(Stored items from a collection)
---
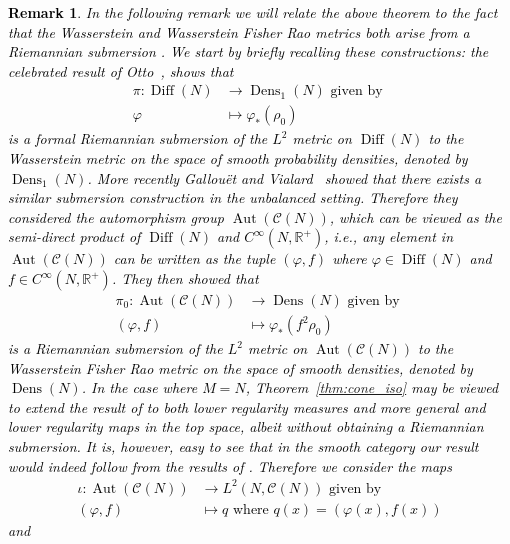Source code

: \documentclass[final,hidelinks,onefignum,onetabnum]{siamart220329}
\newtheorem{remark}{Remark}
\newcommand{\R}{\mathbb{R}}
\newcommand{\Diff}{\operatorname{Diff}}
\begin{document}
\textcolor{black}{\begin{remark}\label{rem:RelationToCH} In the following remark we will relate the above theorem to the fact that the Wasserstein and Wasserstein Fisher Rao metrics both arise from a Riemannian submersion \cite{OttoPic,GALLOUET20184199}.  We start by briefly recalling these constructions: the celebrated result of Otto~\cite{OttoPic}, shows that \begin{align*} \pi: \Diff(N) & \to \operatorname{Dens}_1(N) \text{ given by } \\ \varphi & \mapsto \varphi_*(\rho_0)
\end{align*} is a formal Riemannian submersion of the $L^2$ metric on $\Diff(N)$ to the Wasserstein metric on the space of smooth probability densities, denoted by $\operatorname{Dens}_1(N)$.  More recently Gallou\"{e}t and Vialard~\cite{GALLOUET20184199} showed that there exists a similar submersion construction in the unbalanced setting. Therefore they considered the automorphism group
$\operatorname{Aut}(\mathcal{C}(N))$, which can be viewed as the semi-direct product of $\Diff(N)$ and $C^\infty(N,\R^+)$, i.e., any element in $\operatorname{Aut}(\mathcal{C}(N))$ can be written as the tuple $(\varphi, f)$ where $\varphi\in\Diff(N)$ and $f\in C^\infty(N,\R^+)$. They then showed that
\begin{align*} \pi_0: \operatorname{Aut}(\mathcal{C}(N)) & \to \operatorname{Dens}(N) \text{ given by } \\ (\varphi,f) & \mapsto \varphi_*(f^2\rho_0)
\end{align*}  is a Riemannian submersion of the $L^2$ metric on $\operatorname{Aut}(\mathcal{C}(N))$ to the Wasserstein Fisher Rao metric on the space of smooth densities, denoted by $\operatorname{Dens}(N)$. In the case where $M=N$, Theorem~\ref{thm:cone_iso} may be viewed to extend the result of \cite{GALLOUET20184199} to both lower regularity measures and more general and lower regularity maps in the top space, albeit without obtaining a Riemannian submersion.  It is, however, easy to see that in the smooth category our result would indeed follow from the results of \cite{GALLOUET20184199}. Therefore we consider the maps
\begin{align*}
    \iota: \operatorname{Aut}(\mathcal{C}(N)) &\to L^2(N,\mathcal{C}(N)) \text{ given by }\\
    (\varphi,f)&\mapsto q \text{ where } q(x)=(\varphi(x),f(x))
\end{align*}
and 
\begin{align*}

\end{align*}
\end{remark}}
\end{document}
---
Exercise details -
Among the lines of the data, which ones contain the word "begin"? Show them.

Result of the task -
\begin{document}
\textcolor{black}{\begin{remark}\label{rem:RelationToCH} In the following remark we will relate the above theorem to the fact that the Wasserstein and Wasserstein Fisher Rao metrics both arise from a Riemannian submersion \cite{OttoPic,GALLOUET20184199}.  We start by briefly recalling these constructions: the celebrated result of Otto~\cite{OttoPic}, shows that \begin{align*} \pi: \Diff(N) & \to \operatorname{Dens}_1(N) \text{ given by } \\ \varphi & \mapsto \varphi_*(\rho_0)
\begin{align*} \pi_0: \operatorname{Aut}(\mathcal{C}(N)) & \to \operatorname{Dens}(N) \text{ given by } \\ (\varphi,f) & \mapsto \varphi_*(f^2\rho_0)
\begin{align*}
\begin{align*}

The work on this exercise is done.